#### Task details
Reproduce exactly, and nothing but, the lines between the one with "[x] 질문 삭제 기능" and the end of the entries, both ends included.

[Data entries]
----
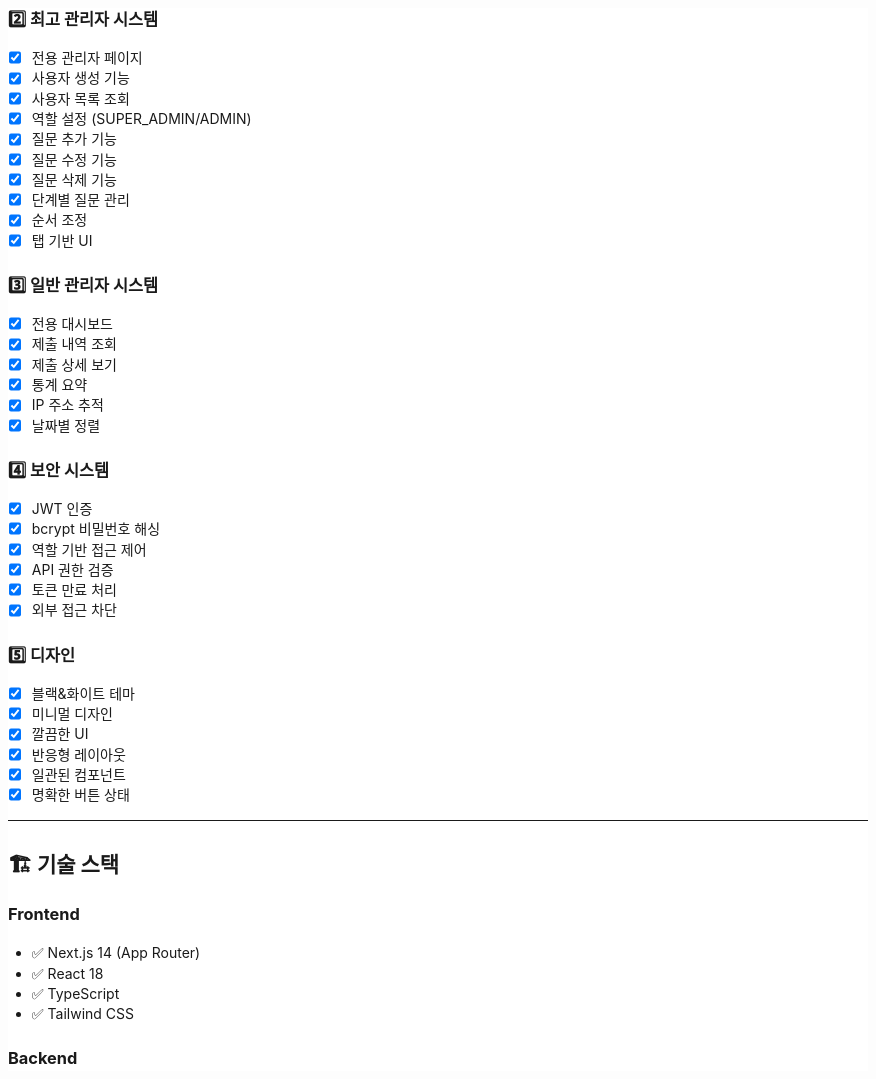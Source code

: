### 2️⃣ 최고 관리자 시스템

-   [x] 전용 관리자 페이지
-   [x] 사용자 생성 기능
-   [x] 사용자 목록 조회
-   [x] 역할 설정 (SUPER_ADMIN/ADMIN)
-   [x] 질문 추가 기능
-   [x] 질문 수정 기능
-   [x] 질문 삭제 기능
-   [x] 단계별 질문 관리
-   [x] 순서 조정
-   [x] 탭 기반 UI

### 3️⃣ 일반 관리자 시스템

-   [x] 전용 대시보드
-   [x] 제출 내역 조회
-   [x] 제출 상세 보기
-   [x] 통계 요약
-   [x] IP 주소 추적
-   [x] 날짜별 정렬

### 4️⃣ 보안 시스템

-   [x] JWT 인증
-   [x] bcrypt 비밀번호 해싱
-   [x] 역할 기반 접근 제어
-   [x] API 권한 검증
-   [x] 토큰 만료 처리
-   [x] 외부 접근 차단

### 5️⃣ 디자인

-   [x] 블랙&화이트 테마
-   [x] 미니멀 디자인
-   [x] 깔끔한 UI
-   [x] 반응형 레이아웃
-   [x] 일관된 컴포넌트
-   [x] 명확한 버튼 상태

---

## 🏗 기술 스택

### Frontend

-   ✅ Next.js 14 (App Router)
-   ✅ React 18
-   ✅ TypeScript
-   ✅ Tailwind CSS

### Backend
----
#### Exercise output
-   [x] 질문 삭제 기능
-   [x] 단계별 질문 관리
-   [x] 순서 조정
-   [x] 탭 기반 UI

### 3️⃣ 일반 관리자 시스템

-   [x] 전용 대시보드
-   [x] 제출 내역 조회
-   [x] 제출 상세 보기
-   [x] 통계 요약
-   [x] IP 주소 추적
-   [x] 날짜별 정렬

### 4️⃣ 보안 시스템

-   [x] JWT 인증
-   [x] bcrypt 비밀번호 해싱
-   [x] 역할 기반 접근 제어
-   [x] API 권한 검증
-   [x] 토큰 만료 처리
-   [x] 외부 접근 차단

### 5️⃣ 디자인

-   [x] 블랙&화이트 테마
-   [x] 미니멀 디자인
-   [x] 깔끔한 UI
-   [x] 반응형 레이아웃
-   [x] 일관된 컴포넌트
-   [x] 명확한 버튼 상태

---

## 🏗 기술 스택

### Frontend

-   ✅ Next.js 14 (App Router)
-   ✅ React 18
-   ✅ TypeScript
-   ✅ Tailwind CSS

### Backend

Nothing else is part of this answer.